How we replaced a static rule-based system spread across microservices with a real-time, Flink-driven risk engine at N26 — and what we learned.

When I joined the Financial Crime Prevention team at N26 in late 2019, the fraud detection system was doing its job — barely. Static rules were scattered across dozens of microservices. Every new fraud vector meant a pull request, a review cycle, a deploy, and a prayer that the new rule didn’t break the old ones. In the best cases, a new rule took four weeks to reach production. In the worst — when a rule needed to maintain state across transactions, or operate over sliding windows — it could take three to six months. Some rules we simply couldn’t write at all, because the architecture had no concept of state or time windows beyond what a single microservice could hold in memory.

These weren’t engineering failings. They were architectural constraints. And they were costing us in fraud losses, false positives, and customer experience.

We had six months to replace it.
Context

N26 is a licensed EU bank with millions of active customers. Fraud prevention isn’t a nice-to-have — it’s a regulatory obligation. Every architectural decision had legal and compliance implications, not just engineering ones.

The problem with static rules in microservices

Rule-based fraud detection made sense when N26 was smaller. You had a manageable transaction volume, a small team, and a fairly predictable set of fraud patterns. You encoded the patterns as static rules in a service, deployed it, done.

The problem is that fraud evolves faster than a microservice deploy cycle. By the time a fraud pattern was documented, triaged, written as a rule, tested across all the dependent services, and deployed — the attack vector had often shifted. You end up playing catch-up forever. And because each rule lived in its own service context, understanding the interaction between rules deployed across different teams and codebases was nearly impossible.

The deeper problem was state. Most fraud signals aren’t in a single transaction. They’re in the relationship between transactions: a customer who made three small purchases in Berlin, then a large ATM withdrawal in Lagos two hours later, then a card-not-present transaction in Singapore. No single event is suspicious in isolation. The pattern is.

Static rules in microservices are stateless by design. Each evaluates a single event in isolation. Building a rule that needed context — “has this customer’s transaction velocity in the last hour deviated from their 30-day baseline?” — required stitching together data across services, each with its own consistency model and latency profile. The result was rules that were either too simple to catch sophisticated fraud, or too slow to block it in time.

Static microservices
  • One event evaluated in isolation — no cross-transaction context
  • State stitched across services with inconsistent latency
  • 4 weeks minimum to ship a new rule; months for windowed logic
  • Deploy coordination across dozens of teams
Flink risk engine
  • Stateful operators with RocksDB-backed behavioral profiles
  • Windowed aggregations as a first-class primitive
  • New rules live in ~2 weeks via shadow → canary → prod
  • Single streaming job, one checkpoint model

We replaced the microservice rule sprawl with an event-driven risk scoring system built on Apache Flink.
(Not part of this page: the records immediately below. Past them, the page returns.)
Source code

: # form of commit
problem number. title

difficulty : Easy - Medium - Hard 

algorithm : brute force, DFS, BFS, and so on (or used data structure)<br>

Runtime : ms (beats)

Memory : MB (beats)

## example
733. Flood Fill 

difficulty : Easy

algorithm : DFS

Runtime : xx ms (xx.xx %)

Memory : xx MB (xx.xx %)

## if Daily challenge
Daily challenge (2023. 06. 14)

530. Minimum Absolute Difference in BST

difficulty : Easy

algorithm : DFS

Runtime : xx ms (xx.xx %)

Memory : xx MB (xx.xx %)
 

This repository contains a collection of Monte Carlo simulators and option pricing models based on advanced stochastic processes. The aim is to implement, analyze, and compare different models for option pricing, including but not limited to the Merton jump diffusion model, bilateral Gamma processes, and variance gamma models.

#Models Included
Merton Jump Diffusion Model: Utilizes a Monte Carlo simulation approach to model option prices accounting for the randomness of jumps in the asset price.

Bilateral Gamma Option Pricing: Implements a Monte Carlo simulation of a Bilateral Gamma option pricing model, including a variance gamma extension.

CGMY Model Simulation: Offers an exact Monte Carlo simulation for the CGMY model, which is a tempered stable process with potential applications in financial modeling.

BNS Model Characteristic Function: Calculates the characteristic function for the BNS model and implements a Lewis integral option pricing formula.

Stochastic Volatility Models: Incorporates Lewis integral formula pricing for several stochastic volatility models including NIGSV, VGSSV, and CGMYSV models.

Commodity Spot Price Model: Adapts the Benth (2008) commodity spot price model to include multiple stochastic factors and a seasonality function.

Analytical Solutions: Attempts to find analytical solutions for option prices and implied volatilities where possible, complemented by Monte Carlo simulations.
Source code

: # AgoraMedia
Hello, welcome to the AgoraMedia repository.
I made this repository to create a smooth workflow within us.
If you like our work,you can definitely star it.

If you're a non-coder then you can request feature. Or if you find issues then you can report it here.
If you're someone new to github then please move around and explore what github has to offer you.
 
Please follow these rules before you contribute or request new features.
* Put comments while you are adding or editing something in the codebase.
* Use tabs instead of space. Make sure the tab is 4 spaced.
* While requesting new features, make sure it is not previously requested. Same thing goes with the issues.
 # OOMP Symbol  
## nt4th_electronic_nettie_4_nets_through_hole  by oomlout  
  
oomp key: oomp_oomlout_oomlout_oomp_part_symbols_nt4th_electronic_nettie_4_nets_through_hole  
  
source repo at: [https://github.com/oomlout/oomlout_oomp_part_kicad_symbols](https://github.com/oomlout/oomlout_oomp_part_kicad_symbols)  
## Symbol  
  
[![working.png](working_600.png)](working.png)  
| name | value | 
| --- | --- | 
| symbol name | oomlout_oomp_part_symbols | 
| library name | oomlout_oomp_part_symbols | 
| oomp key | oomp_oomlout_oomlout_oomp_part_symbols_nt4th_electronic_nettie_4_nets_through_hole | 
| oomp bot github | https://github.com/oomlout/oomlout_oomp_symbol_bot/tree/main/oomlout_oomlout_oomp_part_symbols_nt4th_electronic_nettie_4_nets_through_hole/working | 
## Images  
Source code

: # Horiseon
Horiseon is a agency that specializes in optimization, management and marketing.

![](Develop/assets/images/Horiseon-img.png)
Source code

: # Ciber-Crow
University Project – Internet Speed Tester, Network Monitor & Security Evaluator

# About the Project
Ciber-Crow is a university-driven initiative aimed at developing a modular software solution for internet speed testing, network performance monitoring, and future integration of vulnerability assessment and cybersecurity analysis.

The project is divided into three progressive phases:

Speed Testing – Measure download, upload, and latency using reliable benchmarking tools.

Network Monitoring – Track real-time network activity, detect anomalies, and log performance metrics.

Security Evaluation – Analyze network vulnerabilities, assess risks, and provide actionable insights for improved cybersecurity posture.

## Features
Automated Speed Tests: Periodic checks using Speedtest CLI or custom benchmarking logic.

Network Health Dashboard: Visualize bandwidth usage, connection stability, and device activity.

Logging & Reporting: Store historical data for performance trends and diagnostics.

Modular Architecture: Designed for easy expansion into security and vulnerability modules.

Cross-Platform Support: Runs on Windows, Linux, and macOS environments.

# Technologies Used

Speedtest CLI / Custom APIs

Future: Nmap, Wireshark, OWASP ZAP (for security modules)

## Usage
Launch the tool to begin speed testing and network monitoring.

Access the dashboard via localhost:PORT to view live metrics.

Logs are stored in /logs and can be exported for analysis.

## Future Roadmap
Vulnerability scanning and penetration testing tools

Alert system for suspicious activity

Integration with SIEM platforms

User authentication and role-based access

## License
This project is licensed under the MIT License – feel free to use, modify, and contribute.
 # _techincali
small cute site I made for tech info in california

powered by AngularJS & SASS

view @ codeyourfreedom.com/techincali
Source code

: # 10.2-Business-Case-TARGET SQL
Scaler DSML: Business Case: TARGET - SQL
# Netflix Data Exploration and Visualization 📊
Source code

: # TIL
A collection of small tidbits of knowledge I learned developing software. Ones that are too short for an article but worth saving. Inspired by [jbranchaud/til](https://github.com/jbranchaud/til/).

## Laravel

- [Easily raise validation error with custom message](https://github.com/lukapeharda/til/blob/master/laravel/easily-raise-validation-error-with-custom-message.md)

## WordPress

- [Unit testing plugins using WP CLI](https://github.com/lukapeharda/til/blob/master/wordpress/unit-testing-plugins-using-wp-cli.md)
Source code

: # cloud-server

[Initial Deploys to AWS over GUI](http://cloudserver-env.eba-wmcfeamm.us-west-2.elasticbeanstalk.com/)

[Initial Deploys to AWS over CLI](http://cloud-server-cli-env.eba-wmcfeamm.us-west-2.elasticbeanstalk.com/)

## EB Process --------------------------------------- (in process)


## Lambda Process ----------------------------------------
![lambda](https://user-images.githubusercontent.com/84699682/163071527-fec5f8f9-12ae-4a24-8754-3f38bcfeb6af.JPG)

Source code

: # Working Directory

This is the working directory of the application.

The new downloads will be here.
Flink gave us three things the old architecture couldn’t:

True stateful stream processing

Flink's managed state — held in RocksDB backends, checkpointed to durable storage — meant a rule could access a customer's full behavioral history without an external database round-trip. State lived inside the Flink job, consistent and local.

Windowed aggregations as a first-class primitive

Tumbling, sliding, and session windows are built into Flink's DataStream API. A rule that needed "count of transactions in the last hour grouped by device fingerprint" went from a multi-service engineering project to a few lines of windowed aggregation logic.

Exactly-once semantics

In fraud prevention, processing a transaction twice means blocking a legitimate payment — or worse, missing a fraudulent one. Flink's checkpoint-based exactly-once guarantees meant we could reason about correctness without building custom idempotency layers into every consumer.

T+0ms
Payment intent created
Customer initiates transfer. Event published to the payments Kafka topic.
T+12ms
Flink job reads event
Flink consumer deserializes the event and routes to the risk scoring operator chain.
T+35ms
Stateful enrichment
Customer behavioral profile loaded from Flink managed state (RocksDB). Velocity windows (1h, 24h, 7d) queried in-process.
T+44ms
ML model score
Async call to the scoring service. Result cached per session in operator state.
T+50ms
Composite score emitted
Weighted score (0–1) combining velocity signals, behavioral deviation, and ML output. Published to risk-scored topic.
T+52ms
Decision point
Score thresholds determine approve, step-up auth, or block.
Decision thresholds at T+52ms
Approve0.4Payment proceeds automatically
Step-up0.7Strong customer authentication required
Block1Hold payment and alert fraud ops

The deployment model that changed everything

The old system’s bottleneck wasn’t the rule logic — it was the deployment pipeline. Each rule lived in its own microservice, which meant its own CI/CD, its own review process, its own coordination with dependent teams. Best case: four weeks. Typical case: months.

4–6 mo
complex rule in old architecture
2 wk
new rule in Flink pipeline
52ms
payment to decision

With Flink, rules are operator chains deployed as a single streaming job. A new rule goes through these stages:

ShadowWeek 1

Processes live traffic and emits scores to a monitoring topic only. No customer impact. Compliance validates against known fraud cases.

CanaryWeek 2

Goes live for 5% of traffic. Alerts fire if false positive rate spikes. Ramp to 100% if clean.

ProductionWeek 2+

Full traffic. State and windowing handled by Flink runtime — cross-border velocity, device fingerprint correlation, session deviation scoring.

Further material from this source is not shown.